We walk through why the setting matters: Gethsemane literally means “oil press,” a place built for crushing pressure that releases what’s deepest inside. From there we unpack the “cup” Jesus dreads, not as a vague symbol but as layered suffering physical agony, betrayal and isolation, and the spiritual and theological weight described in the biblical narrative. We also explore Luke’s startling detail about sweat “like drops of blood,” including the rare medical condition hematidrosis and what it signals about extreme stress and anxiety. 

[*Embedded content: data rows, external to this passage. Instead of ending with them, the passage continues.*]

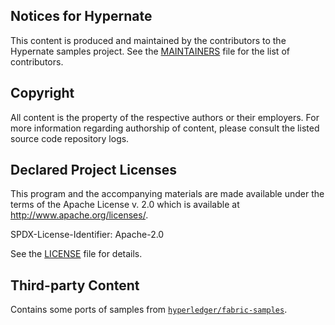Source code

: ## Notices for Hypernate

This content is produced and maintained by the contributors to the Hypernate samples project.
See the [MAINTAINERS](MAINTAINERS.md) file for the list of contributors.

## Copyright

All content is the property of the respective authors or their employers.
For more information regarding authorship of content, please consult the listed source code repository logs.

## Declared Project Licenses

This program and the accompanying materials are made available under the terms of the Apache License v. 2.0 which is available at http://www.apache.org/licenses/.

SPDX-License-Identifier: Apache-2.0

See the [LICENSE](LICENSE) file for details.

## Third-party Content

Contains some ports of samples from [`hyperledger/fabric-samples`](https://github.com/hyperledger/fabric-samples).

Then we tackle the big objection head-on: doesn’t fear make him look weak? Pastor Young’s argument about the incarnation reframes the whole question. If Jesus is truly human, he experiences real vulnerability, and emotional struggle doesn’t equal failure. We also look at the disciples falling asleep, Jesus’ compassion in “the spirit is willing, but the flesh is weak,” and the internal turning point of “not as I will, but as you will.” Finally, we translate it into a practical framework the Gethsemane model for anyone facing a hard diagnosis, a painful decision, or a season that feels like an oil press. 

If you want to explore this more deeply, you can contact Pastor Young by clicking the various links in the description box below. Subscribe for more deep dives, share this with a friend under pressure, and leave a review with the line that challenged you most.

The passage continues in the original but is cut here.